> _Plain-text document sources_
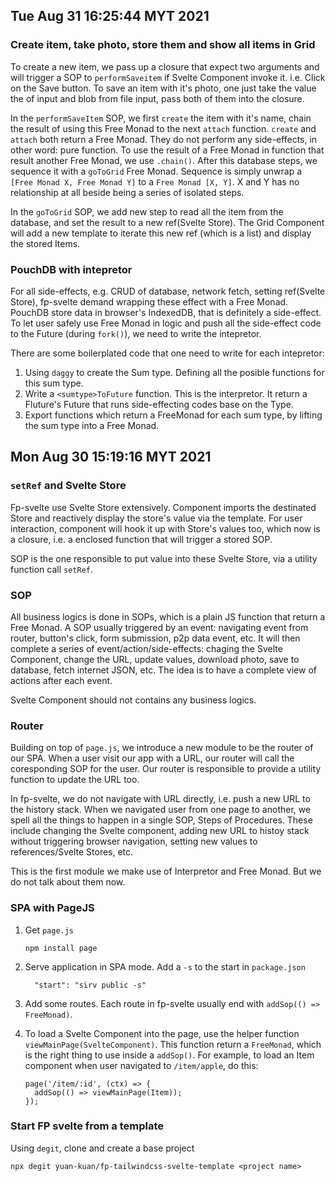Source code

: ## Tue Aug 31 16:25:44 MYT 2021

### Create item, take photo, store them and show all items in Grid

To create a new item, we pass up a closure that expect two arguments and will trigger a SOP to `performSaveitem` if Svelte Component invoke it. i.e. Click on the Save button. To save an item with it's photo, one just take the value the of input and blob from file input, pass both of them into the closure.

In the `performSaveItem` SOP, we first `create` the item with it's name, chain the result of using this Free Monad to the next `attach` function. `create` and `attach` both return a Free Monad. They do not perform any side-effects, in other word: pure function. To use the result of a Free Monad in function that result another Free Monad, we use `.chain()`. After this database steps, we sequence it with a `goToGrid` Free Monad. Sequence is simply unwrap a `[Free Monad X, Free Monad Y]` to a `Free Monad [X, Y]`. X and Y has no relationship at all beside being a series of isolated steps.

In the `goToGrid` SOP, we add new step to read all the item from the database, and set the result to a new ref(Svelte Store). The Grid Component will add a new template to iterate this new ref (which is a list) and display the stored Items.

### PouchDB with intepretor

For all side-effects, e.g. CRUD of database, network fetch, setting ref(Svelte Store), fp-svelte demand wrapping these effect with a Free Monad. PouchDB store data in browser's IndexedDB, that is definitely a side-effect. To let user safely use Free Monad in logic and push all the side-effect code to the Future (during `fork()`), we need to write the intepretor.

There are some boilerplated code that one need to write for each intepretor:

1. Using `daggy` to create the Sum type. Defining all the posible functions for this sum type.
2. Write a `<sumtype>ToFuture` function. This is the interpretor. It return a Fluture's Future that runs side-effecting codes base on the Type.
3. Export functions which return a FreeMonad for each sum type, by lifting the sum type into a Free Monad.

## Mon Aug 30 15:19:16 MYT 2021

### `setRef` and Svelte Store

Fp-svelte use Svelte Store extensively. Component imports the destinated Store and reactively display the store's value via the template. For user interaction, component will hook it up with Store's values too, which now is a closure, i.e. a enclosed function that will trigger a stored SOP.

SOP is the one responsible to put value into these Svelte Store, via a utility function call `setRef`.

### SOP

All business logics is done in SOPs, which is a plain JS function that return a Free Monad. A SOP usually triggered by an event: navigating event from router, button's click, form submission, p2p data event, etc. It will then complete a series of event/action/side-effects: chaging the Svelte Component, change the URL, update values, download photo, save to database, fetch internet JSON, etc. The idea is to have a complete view of actions after each event.

Svelte Component should not contains any business logics.

### Router

Building on top of `page.js`, we introduce a new module to be the router of our SPA. When a user visit our app with a URL, our router will call the coresponding SOP for the user. Our router is responsible to provide a utility function to update the URL too.

In fp-svelte, we do not navigate with URL directly, i.e. push a new URL to the history stack. When we navigated user from one page to another, we spell all the things to happen in a single SOP, Steps of Procedures. These include changing the Svelte component, adding new URL to histoy stack without triggering browser navigation, setting new values to references/Svelte Stores, etc.

This is the first module we make use of Interpretor and Free Monad. But we do not talk about them now.

### SPA with PageJS

1. Get `page.js`

   ```'bash'
   npm install page
   ```

2. Serve application in SPA mode. Add a `-s` to the start in `package.json`

   ```'json'
     "start": "sirv public -s"
   ```

3. Add some routes. Each route in fp-svelte usually end with `addSop(() => FreeMonad)`.
4. To load a Svelte Component into the page, use the helper function `viewMainPage(SvelteComponent)`. This function return a `FreeMonad`, which is the right thing to use inside a `addSop()`. For example, to load an Item component when user navigated to `/item/apple`, do this:

   ```'js'
   page('/item/:id', (ctx) => {
     addSop(() => viewMainPage(Item));
   });
   ```

### Start FP svelte from a template

Using `degit`, clone and create a base project

```
npx degit yuan-kuan/fp-tailwindcss-svelte-template <project name>
```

> _REQUIRED ACTION_
Retype only the stretch of lines above starting at the one with "Svelte Component should" and stopping at the one with "3. Add some", exactly as written, with both kept.

> _RESPONSE TO THIS TASK_
Svelte Component should not contains any business logics.

### Router

Building on top of `page.js`, we introduce a new module to be the router of our SPA. When a user visit our app with a URL, our router will call the coresponding SOP for the user. Our router is responsible to provide a utility function to update the URL too.

In fp-svelte, we do not navigate with URL directly, i.e. push a new URL to the history stack. When we navigated user from one page to another, we spell all the things to happen in a single SOP, Steps of Procedures. These include changing the Svelte component, adding new URL to histoy stack without triggering browser navigation, setting new values to references/Svelte Stores, etc.

This is the first module we make use of Interpretor and Free Monad. But we do not talk about them now.

### SPA with PageJS

1. Get `page.js`

   ```'bash'
   npm install page
   ```

2. Serve application in SPA mode. Add a `-s` to the start in `package.json`

   ```'json'
     "start": "sirv public -s"
   ```

3. Add some routes. Each route in fp-svelte usually end with `addSop(() => FreeMonad)`.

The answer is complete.